I patrimoni sono stati suddivisi in tre fasce: superiori a 10.000 lire; tra 1.000 e 10.000 e inferiori a 1.000 lire. Nella fascia più alta è stato anche possibile separare i patrimoni nobiliari da quelli borghesi con non poche differenze sostanziali. Nell’immobiliare, come detto in precedenza, ci siamo imbattuti nell’enfiteusi constatando che nel passaggio tra il primo e il secondo periodo i beni immobili “franchi e liberi”, cioè non più sottoposti a tale contratto aumentarono e di molto. Questi tipi di immobili passarono dal 9,4% al 22,1%, mentre di conseguenza gli immobili dati in “utile dominio” crollarono dal 18,3% al 6,3%.

L’altra fonte, invece, è stata quella del Fondo Notarile presso l’Archivio di Stato di Benevento ed ha riguardato il fondo Testamenti. Sono stati sfogliati solo quelli dei notai e dei cittadini beneventani nel corso, però, dell’intero secolo. Se le dichiarazioni di successione hanno permesso di analizzare come veniva accumulato il patrimonio, i testamenti hanno permesso di capire come esso veniva distribuito applicando la “pratica del privilegio”.

Il notaio Raniero di Quentin Massys

Di certo il testamento veniva utilizzato da chi voleva attribuire il proprio patrimonio in modo diverso da quello previsto dalla legge. “Disponibile” e “legittima” erano le due parti in cui si poteva suddividere la massa ereditaria per cui, ad esempio, la signora Pellegrina Zollo, vedova con due figli, un maschio ed una femmina attribuì al primo il 75% e alla seconda solo il 25%, in quanto il figlio maschio ebbe la metà con la disponibile e ancora la metà della legittima. Francesco De Angelis, nell’aprile del 1889, decise che avendo avuto 6 figli, tre maschi e tre femmine, volle assegnare la disponibile ai maschi e alle femmine un sesto della legittima. In questo modo le figlie femmine ottennero solo l’8% dell’asse ereditario del padre.

Tribunali celesti, messe d’interdizione, espiazioni delle pene ma anche legati, usufrutto, collazione, doti; tutti strumenti questi utilizzati nei documenti analizzati.

Un passaporto per il cielo ma anche meccanismi particolari per realizzare le strategie familiari privilegiando i maschi alle femmine, i primogeniti ai cadetti, gli sposati ai celibi e ai religiosi, con l’unico scopo di evitare il frazionamento dei beni che scaturiva dalla moltiplicazione demografica non controbilanciata dall’incremento della massa ereditaria. Le relazioni all’interno delle famiglie assumevano particolare importanza relativamente ai vari ruoli, come ad esempio come quello della “ linea femminile”. Spesso le figlie femmine venivano estromesse dall’eredità nel momento in cui si sposavano ottenendo un’anticipazione in denaro, oppure come “ le doti” che erano vere e proprie cassaforti per conservare ricchezza, sottolineando la marginalità del ruolo femminile rispetto al patrimonio della famiglia ma che, allo stesso tempo, erano dei macigni dai quali non era facile liberarsi.
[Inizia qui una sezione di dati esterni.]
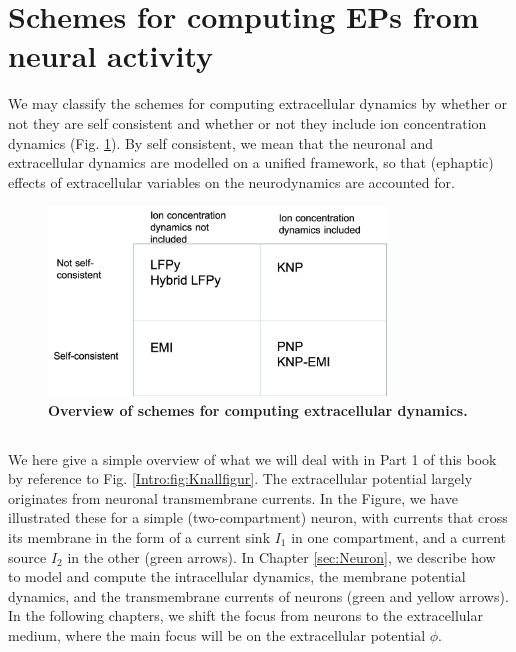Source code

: \section{Schemes for computing EPs from neural activity}
\label{sec:Schemes}

We may classify the schemes for computing extracellular dynamics by whether or not they are self consistent and whether or not they include ion concentration dynamics (Fig. \ref{Schemes:fig:schemes}). By self consistent, we mean that the neuronal and extracellular dynamics are modelled on a unified framework, so that (ephaptic) effects of extracellular variables on the neurodynamics are accounted for. 


\begin{figure}[!ht]
\begin{center}
\includegraphics[width=0.8\textwidth]{Figures/Schemes/schemes.png}
\end{center}
\caption{\textbf{Overview of schemes for computing extracellular dynamics.}}
\label{Schemes:fig:schemes}
\end{figure}

\subsection{}


We here give a simple overview of what we will deal with in Part 1 of this book by reference to Fig. \ref{Intro:fig:Knallfigur}. The extracellular potential largely originates from neuronal transmembrane currents. In the Figure, we have illustrated these for a simple (two-compartment) neuron, with currents that cross its membrane in the form of a current sink $I_1$ in one compartment, and a current source $I_2$ in the other (green arrows). In Chapter \ref{sec:Neuron}, we describe how to model and compute the intracellular dynamics, the membrane potential dynamics, and the transmembrane currents of neurons (green and yellow arrows). In the following chapters, we shift the focus from neurons to the extracellular medium, where the main focus will be on the extracellular potential $\phi$.

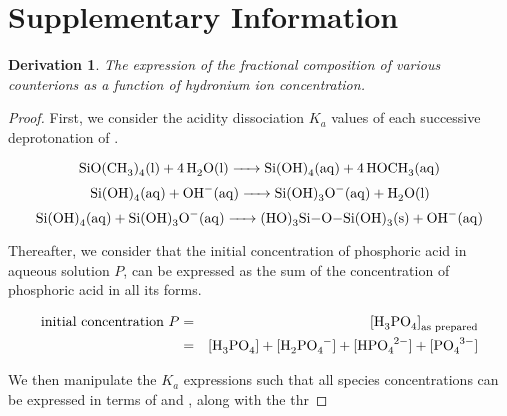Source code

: \documentclass[10pt,twoside,a4paper]{article}
\newtheorem{thm}{Derivation}
\begin{document}
\section*{Supplementary Information}
     
    \begin{thm}The expression of the fractional composition of various counterions as a function of hydronium ion concentration.
    \end{thm}


	\begin{proof} First, we consider the acidity dissociation $K_a$ values of each successive deprotonation of .
	
		\begin{equation*}
 		\ce{SiO(CH3)4(l) + 4H2O(l) -> Si(OH)4(aq) + 4HOCH3(aq)}
 		\end{equation*}
 		\begin{equation*}
 		\ce{Si(OH)4(aq) + OH^-(aq) -> Si(OH)3O^-(aq) + H2O(l)}
 		\end{equation*}
 		\begin{equation*}
 		\ce{Si(OH)4(aq) + Si(OH)3O^-(aq) -> (HO)3Si-O-Si(OH)3(s) + OH^-(aq)}
 		\end{equation*}
 		
 	
 		
 	Thereafter, we consider that the initial concentration of phosphoric acid in aqueous solution $P$, can be expressed as
 	the sum of the concentration of phosphoric acid in all its forms.
 		
 		\begin{eqnarray}
 		\text{initial concentration } P & = & \ce{[H3PO4]}_\text{as prepared} \nonumber \\ 
 		& = & \ce{[H3PO4] + [H2PO4^-] + [HPO4^{2-}] + [PO4^{3-}]} \nonumber 		
 		\end{eqnarray}
 		
 	We then manipulate the $K_a$ expressions such that all species concentrations can be expressed in terms of \ce{[H_3PO_4]} and \ce{[H3O+]}, along with the thr

 		
	\end{proof}
	
\end{document}
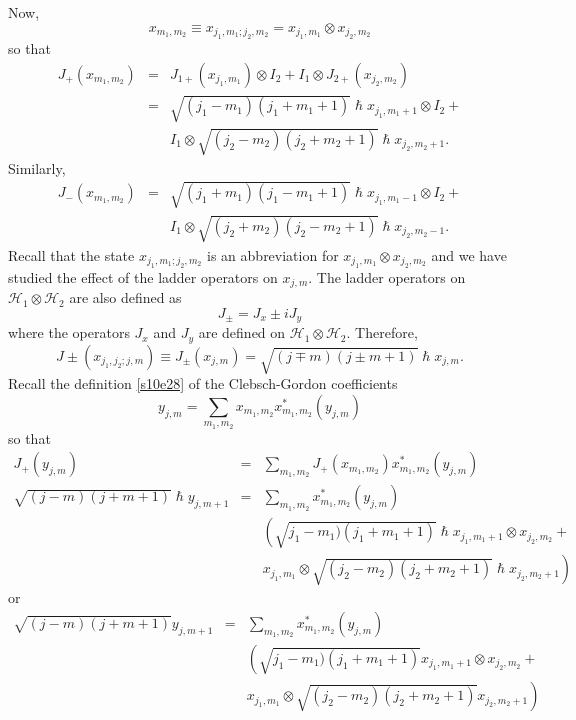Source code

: \documentclass{article}
\numberwithin{equation}{section}
\theoremstyle{plain}
\numberwithin{thm}{section}
\theoremstyle{plain}
\numberwithin{prop}{section}
\theoremstyle{definition}
\numberwithin{defn}{section}
\theoremstyle{remark}
\begin{document}
Now,
\begin{equation}\label{s11e10}
x_{m_1,m_2} \equiv x_{j_1,m_1;j_2,m_2} = x_{j_1,m_1} \otimes x_{j_2,m_2}
\end{equation}
so that
\begin{eqnarray}
J_+(x_{m_1,m_2}) &=&
 J_{1+}(x_{j_1,m_1}) \otimes I_2 + I_1 \otimes J_{2+}(x_{j_2,m_2}) \nonumber \\
 &=& \sqrt{(j_1-m_1)(j_1+m_1+1)}\hslash x_{j_1,m_1+1} \otimes I_2 + \nonumber \\
 & &I_1 \otimes \sqrt{(j_2-m_2)(j_2+m_2+1)}\hslash x_{j_2,m_2+1}.\label{s11e11}
\end{eqnarray}
Similarly,
\begin{eqnarray}
J_-(x_{m_1,m_2})
 &=& \sqrt{(j_1+m_1)(j_1-m_1+1)}\hslash x_{j_1,m_1-1} \otimes I_2 + \nonumber \\
 & &I_1 \otimes \sqrt{(j_2+m_2)(j_2-m_2+1)}\hslash x_{j_2,m_2-1}.\label{s11e12}
\end{eqnarray}
Recall that the state $x_{j_1,m_1;j_2,m_2}$ is an abbreviation for $x_{j_1,m_1}
\otimes x_{j_2,m_2}$ and we have studied the effect of the ladder operators on
$x_{j,m}$. The ladder operators on $\mathcal{H}_1 \otimes \mathcal{H}_2$ are
also defined as
\begin{equation}\label{s11e13}
J_{\pm} = J_x \pm iJ_y
\end{equation}
where the operators $J_x$ and $J_y$ are defined on $\mathcal{H}_1 \otimes 
\mathcal{H}_2$. Therefore,
\begin{equation}\label{s11e14}
J\pm(x_{j_1,j_2;j,m}) \equiv J_\pm(x_{j,m}) = 
\sqrt{(j \mp m)(j \pm m + 1)}\hslash x_{j,m}.
\end{equation}
Recall the definition \eqref{s10e28} of the Clebsch-Gordon coefficients
\[
y_{j,m} = \sum_{m_1, m_2}x_{m_1,m_2}x_{m_1,m_2}^\ast (y_{j,m})
\]
so that
\begin{eqnarray*}
J_+(y_{j,m}) &=& \sum_{m_1,m_2}J_+(x_{m_1,m_2})x_{m_1,m_2}^\ast (y_{j,m})
\\
\sqrt{(j-m)(j+m+1)}\hslash y_{j,m+1}&=&\sum_{m_1,m_2}x_{m_1,m_2}^\ast (y_{j,m})
\\
 & &\left(\sqrt{j_1-m_1)(j_1+m_1+1)}\hslash x_{j_1,m_1+1} \otimes x_{j_2,m_2} 
+ \right.  \\
 & & \left. x_{j_1,m_1} \otimes \sqrt{(j_2-m_2)(j_2+m_2+1)}\hslash x_{j_2,m_2+1}\right)
\end{eqnarray*}
or
\begin{eqnarray}
\sqrt{(j-m)(j+m+1)}y_{j,m+1} &=& \sum_{m_1,m_2}x_{m_1,m_2}^\ast (y_{j,m}) 
\nonumber \\
 & & \left(\sqrt{j_1-m_1)(j_1+m_1+1)}x_{j_1,m_1+1} \otimes x_{j_2,m_2} + 
\right. \nonumber \\
 & & \left. x_{j_1,m_1} \otimes \sqrt{(j_2-m_2)(j_2+m_2+1)}x_{j_2,m_2+1}\right)
\nonumber \\
 & & \label{s11e15}
\end{eqnarray}
\end{document}
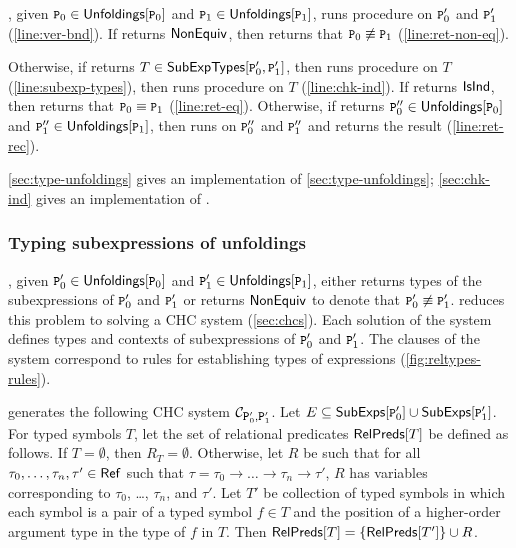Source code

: \verifyaux, given $\cc{P}_0 \in \unfoldings{\cc{P}_0}$ and $\cc{P}_1
\in \unfoldings{ \cc{P}_1 }$, runs procedure \verifybnd on $\cc{P}_0'$
and $\cc{P}_1'$ (\autoref{line:ver-bnd}).
%
If \verifybnd returns $\mathsf{NonEquiv}$, then \verify returns that $\cc{P}_0
\not\equiv \cc{P}_1$ (\autoref{line:ret-non-eq}).

%
Otherwise, if \verifybnd returns $T \in \subexptypes{ \cc{P}_0' }{
  \cc{P}_1' }$,
%
%
then \verify runs procedure \verifyaux on $T$
(\autoref{line:subexp-types}), then \verifybnd runs procedure
\chkinductive on $T$ (\autoref{line:chk-ind}).
%
If \chkinductive returns $\mathsf{IsInd}$, then \verify returns that $\cc{P}_0
\equiv \cc{P}_1$ (\autoref{line:ret-eq}).
Otherwise, if \chkinductive returns $\cc{P}_0'' \in \unfoldings{
  \cc{P}_0 }$ and $\cc{P}_1'' \in \unfoldings{ \cc{P}_1 }$, then
\verifyaux runs \verifyaux on $\cc{P}_0''$ and $\cc{P}_1''$ and
returns the result (\autoref{line:ret-rec}).

\autoref{sec:type-unfoldings} gives an implementation of
\autoref{sec:type-unfoldings};
%
\autoref{sec:chk-ind} gives an implementation of \chkinductive.

\subsubsection{Typing subexpressions of unfoldings}
\label{sec:type-unfoldings}
\verifybnd, given $\cc{P}_0' \in \unfoldings{ \cc{P}_0 }$ and
$\cc{P}_1' \in \unfoldings{ \cc{P}_1 }$, either returns types of the
subexpressions of $\cc{P}_0'$ and $\cc{P}_1'$ or returns $\mathsf{NonEquiv}$
to denote that $\cc{P}_0' \not\equiv \cc{P}_1'$.
%
\verifybnd reduces this problem to solving a CHC system
(\autoref{sec:chcs}).
%
Each solution of the system defines types and contexts of
subexpressions of $\cc{P}_0'$ and $\cc{P}_1'$.
%
The clauses of the system correspond to rules for establishing types
of expressions (\autoref{fig:reltypes-rules}).

%
\verifybnd generates the following CHC system $\mathcal{C}_{
  \cc{P}_0', \cc{P}_1' }$.
Let $E \subseteq \subexps{ \cc{P}_0' } \union \subexps{ \cc{P}_1' }$.
For typed symbols $T$, let the set of relational predicates
$\mathsf{RelPreds}[  T  ]$ be defined as follows.
If $T = \emptyset$, then $R_T = \emptyset$.
Otherwise, let $R$ be such that for all $\tau_0, \ldots, \tau_n, \tau'
\in \mathsf{Ref}$ such that $\tau = \tau_0 \rightarrow \ldots \rightarrow
\tau_n \rightarrow \tau'$, $R$ has variables corresponding to
$\tau_0$, \ldots, $\tau_n$, and $\tau'$.
%
Let $T'$ be collection of typed symbols in which each symbol is a pair
of a typed symbol $f \in T$ and the position of a higher-order
argument type in the type of $f$ in $T$.
%
Then $\mathsf{RelPreds}[  T  ] = \{  \mathsf{RelPreds}[  T'  ]  \} \cup  R $.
La ineguaglianza scaturiva anche da consuetudini antiche per cui si procedeva ad una selezione fra i discendenti non avendo potuto incrementare la massa ereditaria.

Notaio di Botero

Il lavoro, come già affermato, si presenta ambizioso anche perché, per la prima volta nella storiografia cittadina, permette di individuare un gruppo sociale in ascesa che riducendo gli attriti tra i ceti estremi e alimentando di continuo i valori tradizionali, è riuscito a non modificare niente o quasi della società creata in precedenza, costruendo in pratica una sorta di ponte sociale e che nei periodi successivi saprà utilizzare al meglio il rapporto Ricchezza – Potere di cui abbiamo parlato precedentemente.

Un’ultima considerazione la si deve all’elenco dei notai sul territorio cittadino e ai testimoni che in qualche modo permettono di far rivivere per un attimo i vicoli, le piazze e in genere i quartieri di allora. Permette di inoltrarsi nelle stanze dell’epoca e di ricostruire gli ambienti civici del momento. In questo modo ognuno di noi potrebbe rispecchiarsi nelle proprie origini.